Anderson looked at the paper. All those Khari Boli words; utter gobbledygook to her family, and yet Preeta had known them as a tiny child.

The child understood words in a language she hadn’t studied or heard before: his first case of xenoglossy. There had been others, but this had been the strongest.

Pretty Preeta, with her glossy hair and sober eyes.

They brought the girl inside, but she didn’t speak. The father spoke, his elegant hands framing the words in the air as he explained, the mother passing another tray of roasted almonds and fruit custard and the round, rose-sugary dumplings he couldn’t get enough of.…

“She always cries in the evening, cries and cries. She says she misses her daughter.”

“She worries about her daughter. Who will take care of her? She says her husband is not a good man. Her in-laws are not good people. She says she wanted to go home to her parents, but they won’t let her. She wants to go home and see her daughter.”

The girl sitting at the table, listening silently to all this, her head bent down slightly like a penitent pupil, hands pressed in her lap.
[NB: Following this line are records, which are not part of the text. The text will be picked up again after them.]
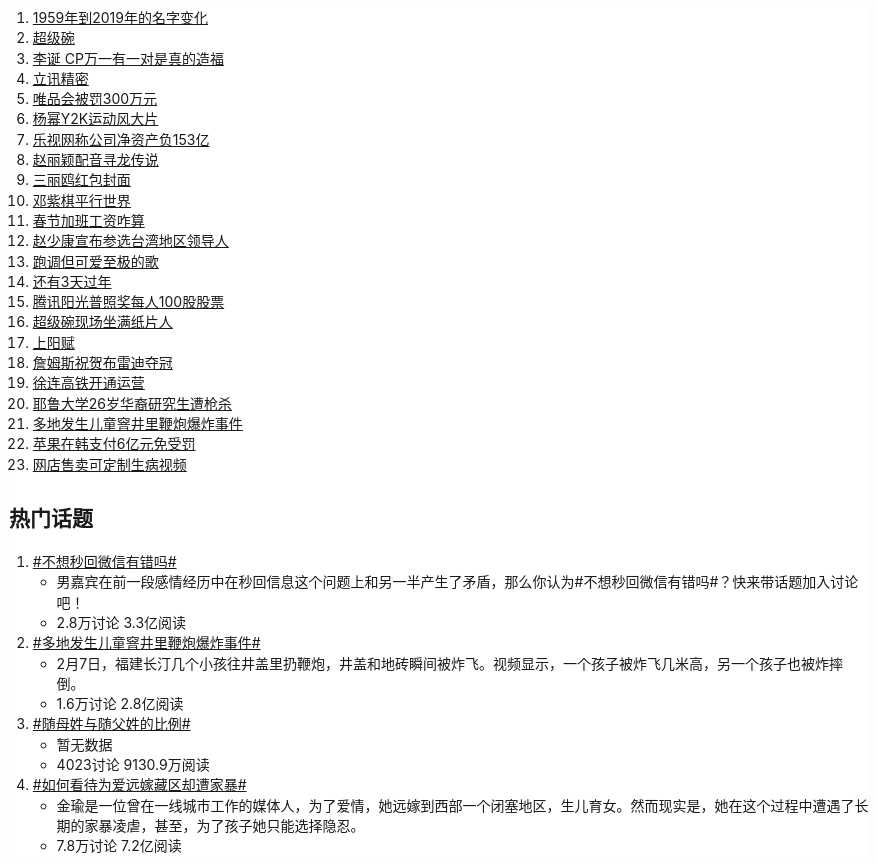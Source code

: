 1. [1959年到2019年的名字变化](https://s.weibo.com/weibo?q=%231959%E5%B9%B4%E5%88%B02019%E5%B9%B4%E7%9A%84%E5%90%8D%E5%AD%97%E5%8F%98%E5%8C%96%23&Refer=top)
1. [超级碗](https://s.weibo.com/weibo?q=%E8%B6%85%E7%BA%A7%E7%A2%97&Refer=top)
1. [李诞 CP万一有一对是真的造福](https://s.weibo.com/weibo?q=%E6%9D%8E%E8%AF%9E%20CP%E4%B8%87%E4%B8%80%E6%9C%89%E4%B8%80%E5%AF%B9%E6%98%AF%E7%9C%9F%E7%9A%84%E9%80%A0%E7%A6%8F&Refer=top)
1. [立讯精密](https://s.weibo.com/weibo?q=%E7%AB%8B%E8%AE%AF%E7%B2%BE%E5%AF%86&Refer=top)
1. [唯品会被罚300万元](https://s.weibo.com/weibo?q=%E5%94%AF%E5%93%81%E4%BC%9A%E8%A2%AB%E7%BD%9A300%E4%B8%87%E5%85%83&Refer=top)
1. [杨幂Y2K运动风大片](https://s.weibo.com/weibo?q=%23%E6%9D%A8%E5%B9%82Y2K%E8%BF%90%E5%8A%A8%E9%A3%8E%E5%A4%A7%E7%89%87%23&Refer=top)
1. [乐视网称公司净资产负153亿](https://s.weibo.com/weibo?q=%23%E4%B9%90%E8%A7%86%E7%BD%91%E7%A7%B0%E5%85%AC%E5%8F%B8%E5%87%80%E8%B5%84%E4%BA%A7%E8%B4%9F153%E4%BA%BF%23&Refer=top)
1. [赵丽颖配音寻龙传说](https://s.weibo.com/weibo?q=%23%E8%B5%B5%E4%B8%BD%E9%A2%96%E9%85%8D%E9%9F%B3%E5%AF%BB%E9%BE%99%E4%BC%A0%E8%AF%B4%23&Refer=top)
1. [三丽鸥红包封面](https://s.weibo.com/weibo?q=%E4%B8%89%E4%B8%BD%E9%B8%A5%E7%BA%A2%E5%8C%85%E5%B0%81%E9%9D%A2&Refer=top)
1. [邓紫棋平行世界](https://s.weibo.com/weibo?q=%23%E9%82%93%E7%B4%AB%E6%A3%8B%E5%B9%B3%E8%A1%8C%E4%B8%96%E7%95%8C%23&Refer=top)
1. [春节加班工资咋算](https://s.weibo.com/weibo?q=%23%E6%98%A5%E8%8A%82%E5%8A%A0%E7%8F%AD%E5%B7%A5%E8%B5%84%E5%92%8B%E7%AE%97%23&Refer=top)
1. [赵少康宣布参选台湾地区领导人](https://s.weibo.com/weibo?q=%23%E8%B5%B5%E5%B0%91%E5%BA%B7%E5%AE%A3%E5%B8%83%E5%8F%82%E9%80%89%E5%8F%B0%E6%B9%BE%E5%9C%B0%E5%8C%BA%E9%A2%86%E5%AF%BC%E4%BA%BA%23&Refer=top)
1. [跑调但可爱至极的歌](https://s.weibo.com/weibo?q=%23%E8%B7%91%E8%B0%83%E4%BD%86%E5%8F%AF%E7%88%B1%E8%87%B3%E6%9E%81%E7%9A%84%E6%AD%8C%23&Refer=top)
1. [还有3天过年](https://s.weibo.com/weibo?q=%23%E8%BF%98%E6%9C%893%E5%A4%A9%E8%BF%87%E5%B9%B4%23&Refer=top)
1. [腾讯阳光普照奖每人100股股票](https://s.weibo.com/weibo?q=%E8%85%BE%E8%AE%AF%E9%98%B3%E5%85%89%E6%99%AE%E7%85%A7%E5%A5%96%E6%AF%8F%E4%BA%BA100%E8%82%A1%E8%82%A1%E7%A5%A8&Refer=top)
1. [超级碗现场坐满纸片人](https://s.weibo.com/weibo?q=%23%E8%B6%85%E7%BA%A7%E7%A2%97%E7%8E%B0%E5%9C%BA%E5%9D%90%E6%BB%A1%E7%BA%B8%E7%89%87%E4%BA%BA%23&Refer=top)
1. [上阳赋](https://s.weibo.com/weibo?q=%E4%B8%8A%E9%98%B3%E8%B5%8B&Refer=top)
1. [詹姆斯祝贺布雷迪夺冠](https://s.weibo.com/weibo?q=%E8%A9%B9%E5%A7%86%E6%96%AF%E7%A5%9D%E8%B4%BA%E5%B8%83%E9%9B%B7%E8%BF%AA%E5%A4%BA%E5%86%A0&Refer=top)
1. [徐连高铁开通运营](https://s.weibo.com/weibo?q=%E5%BE%90%E8%BF%9E%E9%AB%98%E9%93%81%E5%BC%80%E9%80%9A%E8%BF%90%E8%90%A5&Refer=top)
1. [耶鲁大学26岁华裔研究生遭枪杀](https://s.weibo.com/weibo?q=%23%E8%80%B6%E9%B2%81%E5%A4%A7%E5%AD%A626%E5%B2%81%E5%8D%8E%E8%A3%94%E7%A0%94%E7%A9%B6%E7%94%9F%E9%81%AD%E6%9E%AA%E6%9D%80%23&Refer=top)
1. [多地发生儿童窨井里鞭炮爆炸事件](https://s.weibo.com/weibo?q=%23%E5%A4%9A%E5%9C%B0%E5%8F%91%E7%94%9F%E5%84%BF%E7%AB%A5%E7%AA%A8%E4%BA%95%E9%87%8C%E9%9E%AD%E7%82%AE%E7%88%86%E7%82%B8%E4%BA%8B%E4%BB%B6%23&Refer=top)
1. [苹果在韩支付6亿元免受罚](https://s.weibo.com/weibo?q=%23%E8%8B%B9%E6%9E%9C%E5%9C%A8%E9%9F%A9%E6%94%AF%E4%BB%986%E4%BA%BF%E5%85%83%E5%85%8D%E5%8F%97%E7%BD%9A%23&Refer=top)
1. [网店售卖可定制生病视频](https://s.weibo.com/weibo?q=%E7%BD%91%E5%BA%97%E5%94%AE%E5%8D%96%E5%8F%AF%E5%AE%9A%E5%88%B6%E7%94%9F%E7%97%85%E8%A7%86%E9%A2%91&Refer=top)

## 热门话题

1. [#不想秒回微信有错吗#](https://s.weibo.com/weibo?q=%23%E4%B8%8D%E6%83%B3%E7%A7%92%E5%9B%9E%E5%BE%AE%E4%BF%A1%E6%9C%89%E9%94%99%E5%90%97%23)
    - 男嘉宾在前一段感情经历中在秒回信息这个问题上和另一半产生了矛盾，那么你认为#不想秒回微信有错吗#？快来带话题加入讨论吧！
    - 2.8万讨论 3.3亿阅读
1. [#多地发生儿童窨井里鞭炮爆炸事件#](https://s.weibo.com/weibo?q=%23%E5%A4%9A%E5%9C%B0%E5%8F%91%E7%94%9F%E5%84%BF%E7%AB%A5%E7%AA%A8%E4%BA%95%E9%87%8C%E9%9E%AD%E7%82%AE%E7%88%86%E7%82%B8%E4%BA%8B%E4%BB%B6%23)
    - 2月7日，福建长汀几个小孩往井盖里扔鞭炮，井盖和地砖瞬间被炸飞。视频显示，一个孩子被炸飞几米高，另一个孩子也被炸摔倒。
    - 1.6万讨论 2.8亿阅读
1. [#随母姓与随父姓的比例#](https://s.weibo.com/weibo?q=%23%E9%9A%8F%E6%AF%8D%E5%A7%93%E4%B8%8E%E9%9A%8F%E7%88%B6%E5%A7%93%E7%9A%84%E6%AF%94%E4%BE%8B%23)
    - 暂无数据
    - 4023讨论 9130.9万阅读
1. [#如何看待为爱远嫁藏区却遭家暴#](https://s.weibo.com/weibo?q=%23%E5%A6%82%E4%BD%95%E7%9C%8B%E5%BE%85%E4%B8%BA%E7%88%B1%E8%BF%9C%E5%AB%81%E8%97%8F%E5%8C%BA%E5%8D%B4%E9%81%AD%E5%AE%B6%E6%9A%B4%23)
    - 金瑜是一位曾在一线城市工作的媒体人，为了爱情，她远嫁到西部一个闭塞地区，生儿育女。然而现实是，她在这个过程中遭遇了长期的家暴凌虐，甚至，为了孩子她只能选择隐忍。
    - 7.8万讨论 7.2亿阅读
“Did she give the name of the village in Uttar Pradesh?”

“Yes.”

Of course they’d go. He couldn’t wait, would have left that afternoon if possible. As it was, they had to wait until the morning. All five of them, crammed in Anderson’s rented truck, traveled across the countryside. It was only a hundred miles as the crow flies, but this was India: the trip took nine hours.

The in-laws had turned them away at the door. He had spoken to them at the doorstep for a long time, his head bowed in the heat, murmuring in his most respectful and persuasive manner, but they stood there with closed faces and heard him out and shook their heads.